§ **Description of the task**
Look for the word "https" in the entries and copy each line where it appears.

· · · ·

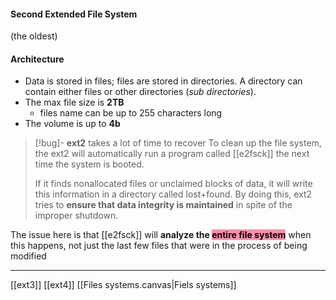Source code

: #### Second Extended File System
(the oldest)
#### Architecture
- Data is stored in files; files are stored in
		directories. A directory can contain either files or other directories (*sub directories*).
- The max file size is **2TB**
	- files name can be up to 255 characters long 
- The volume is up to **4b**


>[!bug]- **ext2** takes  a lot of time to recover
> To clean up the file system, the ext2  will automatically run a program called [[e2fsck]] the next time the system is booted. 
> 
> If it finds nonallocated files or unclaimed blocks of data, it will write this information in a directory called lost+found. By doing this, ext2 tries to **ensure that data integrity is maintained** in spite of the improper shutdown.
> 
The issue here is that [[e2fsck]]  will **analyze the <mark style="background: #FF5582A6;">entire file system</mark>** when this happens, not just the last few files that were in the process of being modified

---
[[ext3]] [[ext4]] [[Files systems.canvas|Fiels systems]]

· · · ·

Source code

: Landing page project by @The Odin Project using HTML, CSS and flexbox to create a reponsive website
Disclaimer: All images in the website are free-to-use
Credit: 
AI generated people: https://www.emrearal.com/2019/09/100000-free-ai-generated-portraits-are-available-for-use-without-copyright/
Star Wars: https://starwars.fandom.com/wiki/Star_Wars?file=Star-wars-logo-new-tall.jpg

· · · ·

§ **Completed task**
AI generated people: https://www.emrearal.com/2019/09/100000-free-ai-generated-portraits-are-available-for-use-without-copyright/
Star Wars: https://starwars.fandom.com/wiki/Star_Wars?file=Star-wars-logo-new-tall.jpg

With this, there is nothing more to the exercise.